- _TASK OBJECTIVE_
With pictures omitted, restate the data word for word.

[Stored data entries]

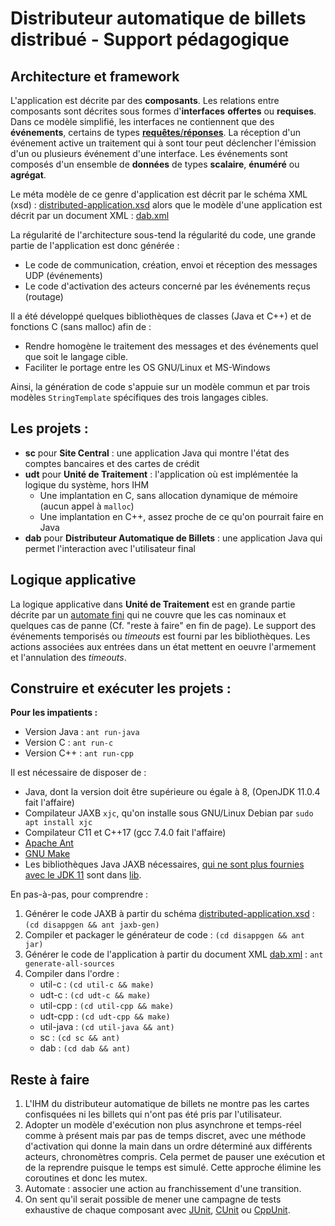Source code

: # Distributeur automatique de billets distribué - Support pédagogique

## Architecture et framework

L'application est décrite par des **composants**. Les relations entre composants sont décrites sous formes d'**interfaces** **offertes** ou **requises**. Dans ce modèle simplifié, les interfaces ne contiennent que des **événements**, certains de types [**requêtes**/**réponses**](https://en.wikipedia.org/wiki/Request%E2%80%93response). La réception d'un événement active un traitement qui à sont tour peut déclencher l'émission d'un ou plusieurs événement d'une interface. Les événements sont composés d'un ensemble de **données** de types **scalaire**, **énuméré** ou **agrégat**.

Le méta modèle de ce genre d'application est décrit par le schéma XML (xsd) : [distributed-application.xsd](distributed-application.xsd) alors que le modèle d'une application est décrit par un document XML : [dab.xml](dab.xml)

La régularité de l'architecture sous-tend la régularité du code, une grande partie de l'application est donc générée :
- Le code de communication, création, envoi et réception des messages UDP (événements)
- Le code d'activation des acteurs concerné par les événements reçus (routage)

Il a été développé quelques bibliothèques de classes (Java et C++) et de fonctions C (sans malloc) afin de :
- Rendre homogène le traitement des messages et des événements quel que soit le langage cible.
- Faciliter le portage entre les OS GNU/Linux et MS-Windows

Ainsi, la génération de code s'appuie sur un modèle commun et par trois modèles `StringTemplate` spécifiques des trois langages cibles.

## Les projets :

- **sc** pour **Site Central** : une application Java qui montre l'état des comptes bancaires et des cartes de crédit
- **udt** pour **Unité de Traitement** : l'application où est implémentée la logique du système, hors IHM
  - Une implantation en C, sans allocation dynamique de mémoire (aucun appel à `malloc`)
  - Une implantation en C++, assez proche de ce qu'on pourrait faire en Java
- **dab** pour **Distributeur Automatique de Billets** : une application Java qui permet l'interaction avec l'utilisateur final

## Logique applicative

La logique applicative dans **Unité de Traitement** est en grande partie décrite par un [automate fini](https://fr.wikipedia.org/wiki/Automate_fini) qui ne couvre que les cas nominaux et quelques cas de panne (Cf. "reste à faire" en fin de page). Le support des événements temporisés ou *timeouts* est fourni par les bibliothèques. Les actions associées aux entrées dans un état mettent en oeuvre l'armement et l'annulation des *timeouts*.

## Construire et exécuter les projets :

**Pour les impatients :**
- Version Java : `ant run-java` 
- Version C : `ant run-c` 
- Version C++ : `ant run-cpp`

Il est nécessaire de disposer de :
- Java, dont la version doit être supérieure ou égale à 8, (OpenJDK 11.0.4 fait l'affaire)
- Compilateur JAXB `xjc`, qu'on installe sous GNU/Linux Debian par `sudo apt install xjc` 
- Compilateur C11 et C++17 (gcc 7.4.0 fait l'affaire)
- [Apache Ant](https://ant.apache.org/)
- [GNU Make](https://www.gnu.org/software/make/)
- Les bibliothèques Java JAXB nécessaires, [qui ne sont plus fournies avec le JDK 11](https://www.jesperdj.com/2018/09/30/jaxb-on-java-9-10-11-and-beyond/) sont dans [lib](lib).

En pas-à-pas, pour comprendre :
1. Générer le code JAXB à partir du schéma [distributed-application.xsd](distributed-application.xsd) : `(cd disappgen && ant jaxb-gen)`
1. Compiler et packager le générateur de code : `(cd disappgen && ant jar)`
1. Générer le code de l'application à partir du document XML [dab.xml](dab.xml) : `ant generate-all-sources` 
1. Compiler dans l'ordre :
    * util-c    : `(cd util-c && make)`
    * udt-c     : `(cd udt-c && make)`
    * util-cpp  : `(cd util-cpp && make)`
    * udt-cpp   : `(cd udt-cpp && make)`
    * util-java : `(cd util-java && ant)`
    * sc        : `(cd sc && ant)`
    * dab       : `(cd dab && ant)`

## Reste à faire

1. L'IHM du distributeur automatique de billets ne montre pas les cartes confisquées ni les billets qui n'ont pas été pris par l'utilisateur.
1. Adopter un modèle d'exécution non plus asynchrone et temps-réel comme à présent mais par pas de temps discret, avec une méthode d'activation qui donne la main dans un ordre déterminé aux différents acteurs, chronomètres compris. Cela permet de pauser une exécution et de la reprendre puisque le temps est simulé. Cette approche élimine les coroutines et donc les mutex.
1. Automate : associer une action au franchissement d'une transition.
1. On sent qu'il serait possible de mener une campagne de tests exhaustive de chaque composant avec  [JUnit](https://junit.org/junit5/), [CUnit](http://cunit.sourceforge.net/) ou [CppUnit](http://wiki.c2.com/?CppUnit).
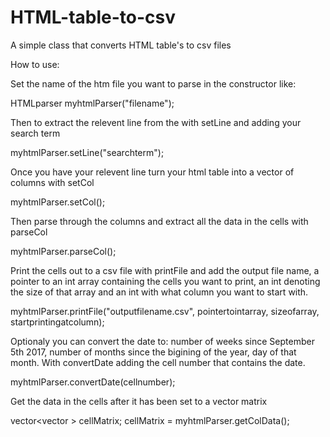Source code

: # HTML-table-to-csv
A simple class that converts HTML table's to csv files


How to use:

Set the name of the htm file you want to parse in the constructor like:

HTMLparser myhtmlParser("filename");

Then to extract the relevent line from the with setLine and adding your search term

myhtmlParser.setLine("searchterm");

Once you have your relevent line turn your html table into a vector of columns with setCol

myhtmlParser.setCol();

Then parse through the columns and extract all the data in the cells with parseCol

myhtmlParser.parseCol();

Print the cells out to a csv file with printFile and add the output file name, a pointer to an int array containing the cells you want to print, an int denoting the size of that array and an int with what column you want to start with.

myhtmlParser.printFile("outputfilename.csv", pointertointarray, sizeofarray, startprintingatcolumn);

Optionaly you can convert the date to: number of weeks since September 5th 2017, number of months since the bigining of the year, day of that month. With convertDate adding the cell number that contains the date.

myhtmlParser.convertDate(cellnumber);

Get the data in the cells after it has been set to a vector matrix

vector<vector<string> > cellMatrix;
cellMatrix = myhtmlParser.getColData();
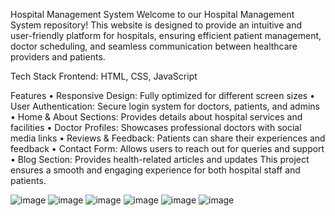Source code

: Hospital Management System
Welcome to our Hospital Management System repository! This website is designed to provide an intuitive and user-friendly platform for hospitals, ensuring efficient patient management, doctor scheduling, and seamless communication between healthcare providers and patients.

Tech Stack
Frontend: HTML, CSS, JavaScript

Features
•	Responsive Design: Fully optimized for different screen sizes
•	User Authentication: Secure login system for doctors, patients, and admins
•	Home & About Sections: Provides details about hospital services and facilities
•	Doctor Profiles: Showcases professional doctors with social media links
•	Reviews & Feedback: Patients can share their experiences and feedback
•	Contact Form: Allows users to reach out for queries and support
•	Blog Section: Provides health-related articles and updates
This project ensures a smooth and engaging experience for both hospital staff and patients.
 

![image](https://github.com/user-attachments/assets/5a2e33a4-3ca1-4655-bbf5-79dc9f36f743)
![image](https://github.com/user-attachments/assets/3a8dbd90-819e-4135-8473-f87f42cd187a)
![image](https://github.com/user-attachments/assets/37e154ee-c36a-4775-bc4e-1543651d8b57)
![image](https://github.com/user-attachments/assets/68ad9cfc-e62f-4fb4-ba18-ee0dc820d2fd)
![image](https://github.com/user-attachments/assets/ddb65f24-bb70-4cc5-8ce2-4fb7ebd331d6)
![image](https://github.com/user-attachments/assets/b42e5e0f-b63a-4107-a942-2eb208b2ddc0)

- _RESULT BELOW_
Source code

: # Distributeur automatique de billets distribué - Support pédagogique

## Architecture et framework

L'application est décrite par des **composants**. Les relations entre composants sont décrites sous formes d'**interfaces** **offertes** ou **requises**. Dans ce modèle simplifié, les interfaces ne contiennent que des **événements**, certains de types [**requêtes**/**réponses**](https://en.wikipedia.org/wiki/Request%E2%80%93response). La réception d'un événement active un traitement qui à sont tour peut déclencher l'émission d'un ou plusieurs événement d'une interface. Les événements sont composés d'un ensemble de **données** de types **scalaire**, **énuméré** ou **agrégat**.

Le méta modèle de ce genre d'application est décrit par le schéma XML (xsd) : [distributed-application.xsd](distributed-application.xsd) alors que le modèle d'une application est décrit par un document XML : [dab.xml](dab.xml)

La régularité de l'architecture sous-tend la régularité du code, une grande partie de l'application est donc générée :
- Le code de communication, création, envoi et réception des messages UDP (événements)
- Le code d'activation des acteurs concerné par les événements reçus (routage)

Il a été développé quelques bibliothèques de classes (Java et C++) et de fonctions C (sans malloc) afin de :
- Rendre homogène le traitement des messages et des événements quel que soit le langage cible.
- Faciliter le portage entre les OS GNU/Linux et MS-Windows

Ainsi, la génération de code s'appuie sur un modèle commun et par trois modèles `StringTemplate` spécifiques des trois langages cibles.

## Les projets :

- **sc** pour **Site Central** : une application Java qui montre l'état des comptes bancaires et des cartes de crédit
- **udt** pour **Unité de Traitement** : l'application où est implémentée la logique du système, hors IHM
  - Une implantation en C, sans allocation dynamique de mémoire (aucun appel à `malloc`)
  - Une implantation en C++, assez proche de ce qu'on pourrait faire en Java
- **dab** pour **Distributeur Automatique de Billets** : une application Java qui permet l'interaction avec l'utilisateur final

## Logique applicative

La logique applicative dans **Unité de Traitement** est en grande partie décrite par un [automate fini](https://fr.wikipedia.org/wiki/Automate_fini) qui ne couvre que les cas nominaux et quelques cas de panne (Cf. "reste à faire" en fin de page). Le support des événements temporisés ou *timeouts* est fourni par les bibliothèques. Les actions associées aux entrées dans un état mettent en oeuvre l'armement et l'annulation des *timeouts*.

## Construire et exécuter les projets :

**Pour les impatients :**
- Version Java : `ant run-java` 
- Version C : `ant run-c` 
- Version C++ : `ant run-cpp`

Il est nécessaire de disposer de :
- Java, dont la version doit être supérieure ou égale à 8, (OpenJDK 11.0.4 fait l'affaire)
- Compilateur JAXB `xjc`, qu'on installe sous GNU/Linux Debian par `sudo apt install xjc` 
- Compilateur C11 et C++17 (gcc 7.4.0 fait l'affaire)
- [Apache Ant](https://ant.apache.org/)
- [GNU Make](https://www.gnu.org/software/make/)
- Les bibliothèques Java JAXB nécessaires, [qui ne sont plus fournies avec le JDK 11](https://www.jesperdj.com/2018/09/30/jaxb-on-java-9-10-11-and-beyond/) sont dans [lib](lib).

En pas-à-pas, pour comprendre :
1. Générer le code JAXB à partir du schéma [distributed-application.xsd](distributed-application.xsd) : `(cd disappgen && ant jaxb-gen)`
1. Compiler et packager le générateur de code : `(cd disappgen && ant jar)`
1. Générer le code de l'application à partir du document XML [dab.xml](dab.xml) : `ant generate-all-sources` 
1. Compiler dans l'ordre :
    * util-c    : `(cd util-c && make)`
    * udt-c     : `(cd udt-c && make)`
    * util-cpp  : `(cd util-cpp && make)`
    * udt-cpp   : `(cd udt-cpp && make)`
    * util-java : `(cd util-java && ant)`
    * sc        : `(cd sc && ant)`
    * dab       : `(cd dab && ant)`

## Reste à faire

1. L'IHM du distributeur automatique de billets ne montre pas les cartes confisquées ni les billets qui n'ont pas été pris par l'utilisateur.
1. Adopter un modèle d'exécution non plus asynchrone et temps-réel comme à présent mais par pas de temps discret, avec une méthode d'activation qui donne la main dans un ordre déterminé aux différents acteurs, chronomètres compris. Cela permet de pauser une exécution et de la reprendre puisque le temps est simulé. Cette approche élimine les coroutines et donc les mutex.
1. Automate : associer une action au franchissement d'une transition.
1. On sent qu'il serait possible de mener une campagne de tests exhaustive de chaque composant avec  [JUnit](https://junit.org/junit5/), [CUnit](http://cunit.sourceforge.net/) ou [CppUnit](http://wiki.c2.com/?CppUnit).
Source code

: # HTML-table-to-csv
A simple class that converts HTML table's to csv files


How to use:

Set the name of the htm file you want to parse in the constructor like:

HTMLparser myhtmlParser("filename");

Then to extract the relevent line from the with setLine and adding your search term

myhtmlParser.setLine("searchterm");

Once you have your relevent line turn your html table into a vector of columns with setCol

myhtmlParser.setCol();

Then parse through the columns and extract all the data in the cells with parseCol

myhtmlParser.parseCol();

Print the cells out to a csv file with printFile and add the output file name, a pointer to an int array containing the cells you want to print, an int denoting the size of that array and an int with what column you want to start with.

myhtmlParser.printFile("outputfilename.csv", pointertointarray, sizeofarray, startprintingatcolumn);

Optionaly you can convert the date to: number of weeks since September 5th 2017, number of months since the bigining of the year, day of that month. With convertDate adding the cell number that contains the date.

myhtmlParser.convertDate(cellnumber);

Get the data in the cells after it has been set to a vector matrix

vector<vector<string> > cellMatrix;
cellMatrix = myhtmlParser.getColData();
Source code

: Hospital Management System
Welcome to our Hospital Management System repository! This website is designed to provide an intuitive and user-friendly platform for hospitals, ensuring efficient patient management, doctor scheduling, and seamless communication between healthcare providers and patients.

Tech Stack
Frontend: HTML, CSS, JavaScript

Features
•	Responsive Design: Fully optimized for different screen sizes
•	User Authentication: Secure login system for doctors, patients, and admins
•	Home & About Sections: Provides details about hospital services and facilities
•	Doctor Profiles: Showcases professional doctors with social media links
•	Reviews & Feedback: Patients can share their experiences and feedback
•	Contact Form: Allows users to reach out for queries and support
•	Blog Section: Provides health-related articles and updates
This project ensures a smooth and engaging experience for both hospital staff and patients.
 

![image](https://github.com/user-attachments/assets/5a2e33a4-3ca1-4655-bbf5-79dc9f36f743)
![image](https://github.com/user-attachments/assets/3a8dbd90-819e-4135-8473-f87f42cd187a)
![image](https://github.com/user-attachments/assets/37e154ee-c36a-4775-bc4e-1543651d8b57)
![image](https://github.com/user-attachments/assets/68ad9cfc-e62f-4fb4-ba18-ee0dc820d2fd)
![image](https://github.com/user-attachments/assets/ddb65f24-bb70-4cc5-8ce2-4fb7ebd331d6)
![image](https://github.com/user-attachments/assets/b42e5e0f-b63a-4107-a942-2eb208b2ddc0)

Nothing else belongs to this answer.